>>>>

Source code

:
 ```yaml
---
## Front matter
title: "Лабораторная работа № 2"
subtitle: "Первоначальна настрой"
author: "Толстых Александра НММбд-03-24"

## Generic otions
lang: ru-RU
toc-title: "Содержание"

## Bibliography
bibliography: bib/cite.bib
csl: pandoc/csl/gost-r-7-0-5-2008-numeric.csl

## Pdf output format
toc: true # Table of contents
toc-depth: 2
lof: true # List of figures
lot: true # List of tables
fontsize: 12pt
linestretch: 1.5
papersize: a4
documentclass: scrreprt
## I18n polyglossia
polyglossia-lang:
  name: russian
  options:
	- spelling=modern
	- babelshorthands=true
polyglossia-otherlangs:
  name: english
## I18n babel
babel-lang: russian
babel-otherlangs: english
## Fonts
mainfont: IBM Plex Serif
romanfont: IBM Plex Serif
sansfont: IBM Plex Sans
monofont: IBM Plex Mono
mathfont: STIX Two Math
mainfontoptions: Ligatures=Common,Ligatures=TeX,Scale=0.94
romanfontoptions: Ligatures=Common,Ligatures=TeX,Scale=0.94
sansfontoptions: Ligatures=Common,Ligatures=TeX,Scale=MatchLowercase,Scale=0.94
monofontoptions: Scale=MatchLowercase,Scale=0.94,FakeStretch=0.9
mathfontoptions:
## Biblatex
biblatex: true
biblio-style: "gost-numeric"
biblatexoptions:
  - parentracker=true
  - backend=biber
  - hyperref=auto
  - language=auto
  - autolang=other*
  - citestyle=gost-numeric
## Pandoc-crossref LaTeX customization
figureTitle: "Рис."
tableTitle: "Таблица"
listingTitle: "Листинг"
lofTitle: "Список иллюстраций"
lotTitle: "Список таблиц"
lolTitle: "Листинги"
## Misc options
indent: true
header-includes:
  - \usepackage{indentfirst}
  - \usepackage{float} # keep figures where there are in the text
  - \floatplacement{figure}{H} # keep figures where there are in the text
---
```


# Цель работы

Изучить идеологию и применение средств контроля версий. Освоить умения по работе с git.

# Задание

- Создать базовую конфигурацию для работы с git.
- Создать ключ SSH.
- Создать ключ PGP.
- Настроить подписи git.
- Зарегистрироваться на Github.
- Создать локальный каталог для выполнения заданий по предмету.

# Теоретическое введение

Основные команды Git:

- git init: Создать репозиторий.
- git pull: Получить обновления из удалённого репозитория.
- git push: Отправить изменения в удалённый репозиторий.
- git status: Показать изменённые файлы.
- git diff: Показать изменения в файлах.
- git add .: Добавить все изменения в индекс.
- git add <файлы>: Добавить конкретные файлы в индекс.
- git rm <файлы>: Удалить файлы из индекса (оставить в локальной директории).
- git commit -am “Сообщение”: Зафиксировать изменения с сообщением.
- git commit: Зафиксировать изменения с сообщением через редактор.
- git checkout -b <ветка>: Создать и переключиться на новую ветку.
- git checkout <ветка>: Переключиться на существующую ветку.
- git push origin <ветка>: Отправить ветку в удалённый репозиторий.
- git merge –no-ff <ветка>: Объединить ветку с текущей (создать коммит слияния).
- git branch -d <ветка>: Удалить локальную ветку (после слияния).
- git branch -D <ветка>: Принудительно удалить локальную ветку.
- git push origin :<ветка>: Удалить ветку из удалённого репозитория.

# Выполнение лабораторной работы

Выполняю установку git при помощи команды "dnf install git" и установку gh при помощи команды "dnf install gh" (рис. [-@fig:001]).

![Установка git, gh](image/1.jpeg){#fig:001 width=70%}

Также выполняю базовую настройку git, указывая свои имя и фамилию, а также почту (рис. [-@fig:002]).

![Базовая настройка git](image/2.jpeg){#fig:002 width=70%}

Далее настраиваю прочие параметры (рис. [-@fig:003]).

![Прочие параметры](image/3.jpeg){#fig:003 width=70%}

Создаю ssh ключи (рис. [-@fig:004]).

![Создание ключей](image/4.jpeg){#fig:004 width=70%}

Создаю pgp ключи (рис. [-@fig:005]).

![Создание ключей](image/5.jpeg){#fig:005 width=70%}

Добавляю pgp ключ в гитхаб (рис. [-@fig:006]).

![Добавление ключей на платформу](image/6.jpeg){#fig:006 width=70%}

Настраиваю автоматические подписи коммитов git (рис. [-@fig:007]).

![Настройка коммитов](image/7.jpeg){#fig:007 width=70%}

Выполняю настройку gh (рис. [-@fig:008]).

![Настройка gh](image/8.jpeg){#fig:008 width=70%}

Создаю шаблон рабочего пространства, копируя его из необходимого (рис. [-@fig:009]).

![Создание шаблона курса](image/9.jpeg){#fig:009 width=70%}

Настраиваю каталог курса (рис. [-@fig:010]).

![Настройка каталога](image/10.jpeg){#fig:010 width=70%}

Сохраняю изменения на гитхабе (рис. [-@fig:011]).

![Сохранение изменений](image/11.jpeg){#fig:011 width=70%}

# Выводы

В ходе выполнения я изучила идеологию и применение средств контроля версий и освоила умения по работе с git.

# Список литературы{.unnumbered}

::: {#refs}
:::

<<<<

Search the entries above for the word "commit", and copy every line where it occurs.

> _EXPECTED ANSWER_
- git commit -am “Сообщение”: Зафиксировать изменения с сообщением.
- git commit: Зафиксировать изменения с сообщением через редактор.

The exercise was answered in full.